Gov. Deval Patrick signed the bill making the practice unlawful–the latest action in what has been a contentious issue between the insurance industry and consumer groups.
The state banned insurance-based scoring and other socioeconomic factors several years ago as it looked to implement a “managed competition” auto-insurance market under former Insurance Commissioner Nonnie Burnes, replacing the existing system at the time where the state set rates.
The new law, however, makes it illegal to use credit scores in underwriting auto insurance. Other bans, such as using education or occupation, remain administrative regulations.
Frank Mancini, president and chief executive of the Massachusetts Association of Insurance Agents, said the law supports his group’s longstanding opinion about the use of the underwriting tool.
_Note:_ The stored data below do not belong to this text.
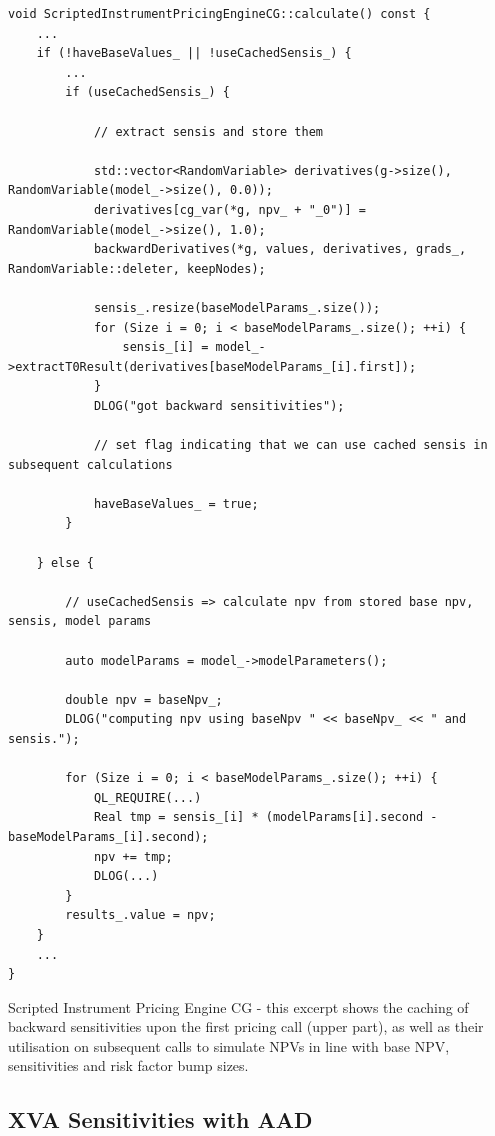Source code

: \documentclass[12pt, a4paper]{report}
\begin{document}
\begin{listing}[hbt]
\begin{verbatim}
void ScriptedInstrumentPricingEngineCG::calculate() const {
    ...
    if (!haveBaseValues_ || !useCachedSensis_) {
        ...
        if (useCachedSensis_) {

            // extract sensis and store them

            std::vector<RandomVariable> derivatives(g->size(), RandomVariable(model_->size(), 0.0));
            derivatives[cg_var(*g, npv_ + "_0")] = RandomVariable(model_->size(), 1.0);
            backwardDerivatives(*g, values, derivatives, grads_, RandomVariable::deleter, keepNodes);

            sensis_.resize(baseModelParams_.size());
            for (Size i = 0; i < baseModelParams_.size(); ++i) {
                sensis_[i] = model_->extractT0Result(derivatives[baseModelParams_[i].first]);
            }
            DLOG("got backward sensitivities");

            // set flag indicating that we can use cached sensis in subsequent calculations

            haveBaseValues_ = true;
        }

    } else {

        // useCachedSensis => calculate npv from stored base npv, sensis, model params

        auto modelParams = model_->modelParameters();

        double npv = baseNpv_;
        DLOG("computing npv using baseNpv " << baseNpv_ << " and sensis.");

        for (Size i = 0; i < baseModelParams_.size(); ++i) {
            QL_REQUIRE(...)
            Real tmp = sensis_[i] * (modelParams[i].second - baseModelParams_[i].second);
            npv += tmp;
            DLOG(...)
        }
        results_.value = npv;
    }
    ...
}
\end{verbatim}
\caption{Scripted Instrument Pricing Engine CG - this excerpt shows the caching of backward
  sensitivities upon the first pricing call (upper part), as well as their utilisation on subsequent
  calls to simulate NPVs in line with base NPV, sensitivities and risk factor bump sizes.}
\label{lst:sensicache}
\end{listing}


\subsection{XVA Sensitivities with AAD}
\end{document}
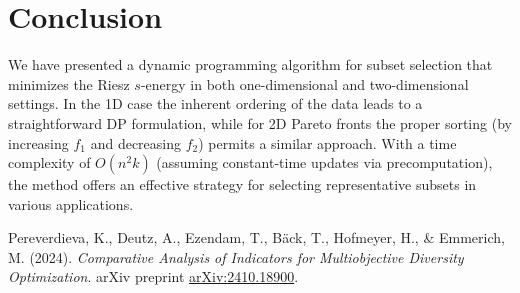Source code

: \documentclass[11pt]{article}
\begin{document}
\section{Conclusion}

We have presented a dynamic programming algorithm for subset selection that minimizes the Riesz \(s\)-energy in both one-dimensional and two-dimensional settings. In the 1D case the inherent ordering of the data leads to a straightforward DP formulation, while for 2D Pareto fronts the proper sorting (by increasing \(f_1\) and decreasing \(f_2\)) permits a similar approach. With a time complexity of \(O(n^2 k)\) (assuming constant-time updates via precomputation), the method offers an effective strategy for selecting representative subsets in various applications.


\begin{thebibliography}{1}
 Pereverdieva, K., Deutz, A., Ezendam, T., Bäck, T., Hofmeyer, H., \& Emmerich, M. (2024). \emph{Comparative Analysis of Indicators for Multiobjective Diversity Optimization}. arXiv preprint \href{https://arxiv.org/abs/2410.18900}{arXiv:2410.18900}.
\end{thebibliography}
\end{document}
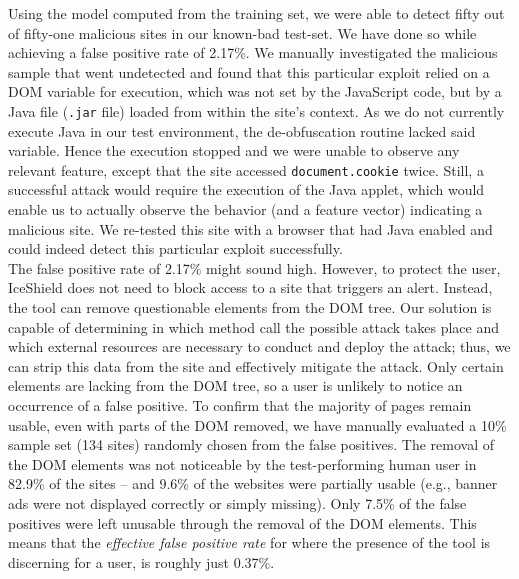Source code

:     Using the model computed from the training set, we were able to detect fifty out of fifty-one malicious sites in our known-bad test-set. We have done so while achieving a false positive rate of 2.17\%. We manually investigated the malicious sample that went undetected and found that this particular exploit relied on a DOM variable for execution, which was not set by the JavaScript code, but by a Java file (\texttt{.jar} file) loaded from within the site's context. As we do not currently execute Java in our test environment, the de-obfuscation routine lacked said variable. Hence the execution stopped and we were unable to observe any relevant feature, except that the site accessed \texttt{document.cookie} twice. Still, a successful attack would require the execution of the Java applet, which would enable us to actually observe the behavior (and a feature vector) indicating a malicious site. We re-tested this site with a browser that had Java enabled and could indeed detect this particular exploit successfully. \\

    The false positive rate of 2.17\% might sound high. However, to protect the user, IceShield does not need to block access to a site that triggers an alert. Instead, the tool can remove questionable elements from the DOM tree. Our solution is capable of determining in which method call the possible attack takes place and which external resources are necessary to conduct and deploy the attack; thus, we can strip this data from the site and effectively mitigate the attack. Only certain elements are lacking from the DOM tree, so a user is unlikely to notice an occurrence of a false positive. To confirm that the majority of pages remain usable, even with parts of the DOM removed, we have manually evaluated a 10\% sample set (134 sites) randomly chosen from the false positives. The removal of the DOM elements was not noticeable by the test-performing human user in 82.9\% of the sites -- and 9.6\% of the websites were partially usable (e.g., banner ads were not displayed correctly or simply missing). Only 7.5\% of the false positives were left unusable through the removal of the DOM elements. This means that the \emph{effective false positive rate} for where the presence of the tool is discerning for a user, is roughly just 0.37\%. \\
“It shouldn’t be used,” he says. “Study after study has shown that there can be so many mistakes in credit reports, and it’s incredibly difficult to fix them.”
The MAIA was campaigning to get a question on the ballot next year to ban credit scoring. With the signing of the law, the association has dropped the question.
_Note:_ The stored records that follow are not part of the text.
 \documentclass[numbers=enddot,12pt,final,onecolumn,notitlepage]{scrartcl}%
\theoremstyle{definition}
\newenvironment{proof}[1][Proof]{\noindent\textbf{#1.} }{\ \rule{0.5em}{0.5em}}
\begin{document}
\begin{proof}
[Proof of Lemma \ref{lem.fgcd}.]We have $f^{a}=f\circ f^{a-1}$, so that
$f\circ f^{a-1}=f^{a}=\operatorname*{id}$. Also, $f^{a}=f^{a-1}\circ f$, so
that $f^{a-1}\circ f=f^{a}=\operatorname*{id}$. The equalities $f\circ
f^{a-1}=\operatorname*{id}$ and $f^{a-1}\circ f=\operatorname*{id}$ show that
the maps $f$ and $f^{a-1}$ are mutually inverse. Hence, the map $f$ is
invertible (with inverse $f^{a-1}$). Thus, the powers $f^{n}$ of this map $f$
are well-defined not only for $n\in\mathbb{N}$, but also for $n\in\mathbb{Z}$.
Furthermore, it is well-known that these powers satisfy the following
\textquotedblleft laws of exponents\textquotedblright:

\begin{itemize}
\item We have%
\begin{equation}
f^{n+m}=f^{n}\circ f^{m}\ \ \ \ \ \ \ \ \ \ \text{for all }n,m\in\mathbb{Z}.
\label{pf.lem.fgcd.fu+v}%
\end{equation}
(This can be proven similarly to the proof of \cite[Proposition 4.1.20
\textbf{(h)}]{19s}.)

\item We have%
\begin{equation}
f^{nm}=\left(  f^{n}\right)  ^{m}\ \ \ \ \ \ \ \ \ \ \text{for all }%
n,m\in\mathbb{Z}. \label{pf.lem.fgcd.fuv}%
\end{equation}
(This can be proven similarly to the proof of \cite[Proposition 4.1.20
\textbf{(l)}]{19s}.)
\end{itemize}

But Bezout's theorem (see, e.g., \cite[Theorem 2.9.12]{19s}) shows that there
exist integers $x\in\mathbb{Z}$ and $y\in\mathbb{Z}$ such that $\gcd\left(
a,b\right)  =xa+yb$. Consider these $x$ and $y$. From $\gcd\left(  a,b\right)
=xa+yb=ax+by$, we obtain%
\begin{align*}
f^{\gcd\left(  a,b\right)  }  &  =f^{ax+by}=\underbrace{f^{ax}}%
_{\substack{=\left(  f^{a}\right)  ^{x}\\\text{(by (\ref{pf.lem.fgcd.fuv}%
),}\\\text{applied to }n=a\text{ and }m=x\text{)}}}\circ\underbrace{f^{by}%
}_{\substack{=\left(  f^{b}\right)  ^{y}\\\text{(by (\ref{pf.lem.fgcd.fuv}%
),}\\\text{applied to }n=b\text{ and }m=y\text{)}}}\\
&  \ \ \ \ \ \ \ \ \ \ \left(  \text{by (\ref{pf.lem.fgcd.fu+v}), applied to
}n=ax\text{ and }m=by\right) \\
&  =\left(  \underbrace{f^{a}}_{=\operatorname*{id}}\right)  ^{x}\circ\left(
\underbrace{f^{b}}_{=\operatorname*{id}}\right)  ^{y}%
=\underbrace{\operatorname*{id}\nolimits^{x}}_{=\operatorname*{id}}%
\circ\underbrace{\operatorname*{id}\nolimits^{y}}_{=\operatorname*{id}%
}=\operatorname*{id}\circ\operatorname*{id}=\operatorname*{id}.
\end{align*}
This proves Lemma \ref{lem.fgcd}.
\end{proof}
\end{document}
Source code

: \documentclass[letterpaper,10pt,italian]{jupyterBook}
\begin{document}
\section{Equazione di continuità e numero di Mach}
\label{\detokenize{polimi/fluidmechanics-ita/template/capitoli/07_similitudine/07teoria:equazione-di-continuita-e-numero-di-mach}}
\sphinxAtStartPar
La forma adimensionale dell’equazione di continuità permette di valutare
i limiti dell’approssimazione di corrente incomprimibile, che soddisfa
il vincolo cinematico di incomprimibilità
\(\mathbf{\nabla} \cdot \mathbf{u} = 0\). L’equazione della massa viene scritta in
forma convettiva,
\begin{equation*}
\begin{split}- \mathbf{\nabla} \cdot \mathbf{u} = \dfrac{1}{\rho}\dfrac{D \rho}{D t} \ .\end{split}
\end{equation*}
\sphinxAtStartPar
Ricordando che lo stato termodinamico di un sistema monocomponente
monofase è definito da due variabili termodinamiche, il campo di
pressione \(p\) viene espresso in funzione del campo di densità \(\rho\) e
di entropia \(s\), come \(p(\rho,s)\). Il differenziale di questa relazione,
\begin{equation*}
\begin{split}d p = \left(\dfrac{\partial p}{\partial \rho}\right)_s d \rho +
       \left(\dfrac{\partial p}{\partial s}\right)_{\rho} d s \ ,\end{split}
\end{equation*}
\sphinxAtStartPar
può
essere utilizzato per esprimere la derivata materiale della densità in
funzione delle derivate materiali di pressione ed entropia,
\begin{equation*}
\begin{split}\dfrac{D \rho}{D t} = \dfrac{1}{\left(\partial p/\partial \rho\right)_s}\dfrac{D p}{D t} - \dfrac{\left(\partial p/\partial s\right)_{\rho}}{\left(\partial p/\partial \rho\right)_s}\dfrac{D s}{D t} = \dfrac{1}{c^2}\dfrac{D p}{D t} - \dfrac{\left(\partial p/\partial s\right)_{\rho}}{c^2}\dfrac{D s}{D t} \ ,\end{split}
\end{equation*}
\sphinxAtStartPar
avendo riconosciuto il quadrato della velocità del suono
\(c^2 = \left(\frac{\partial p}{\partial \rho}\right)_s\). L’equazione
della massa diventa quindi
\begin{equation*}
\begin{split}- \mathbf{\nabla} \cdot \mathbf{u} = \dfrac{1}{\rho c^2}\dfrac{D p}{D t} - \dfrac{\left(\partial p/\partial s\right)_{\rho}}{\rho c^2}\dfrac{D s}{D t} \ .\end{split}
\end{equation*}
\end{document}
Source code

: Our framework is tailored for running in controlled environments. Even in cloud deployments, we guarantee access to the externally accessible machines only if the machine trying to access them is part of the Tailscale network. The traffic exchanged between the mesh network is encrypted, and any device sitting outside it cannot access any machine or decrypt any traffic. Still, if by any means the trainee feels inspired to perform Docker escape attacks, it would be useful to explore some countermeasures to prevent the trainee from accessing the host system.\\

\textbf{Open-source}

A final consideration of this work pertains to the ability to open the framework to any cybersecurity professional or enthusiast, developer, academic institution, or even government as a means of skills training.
Many within the insurance industry, including the American Insurance Association and the Property Casualty Insurers Association of America, have supported the use of credit scoring as a valuable tool.
“AIA supports the use of underwriting and rating tools that allow insurers to make informed decisions regarding risk,” said Willem O. Rijksen, spokesman for the AIA. “The vast majority of policyholders benefit from lower premiums as a result of credit-based insurance scoring. AIA opposed this legislation because it will prohibit the use of this beneficial tool and result in a disadvantage for Massachusetts drivers.”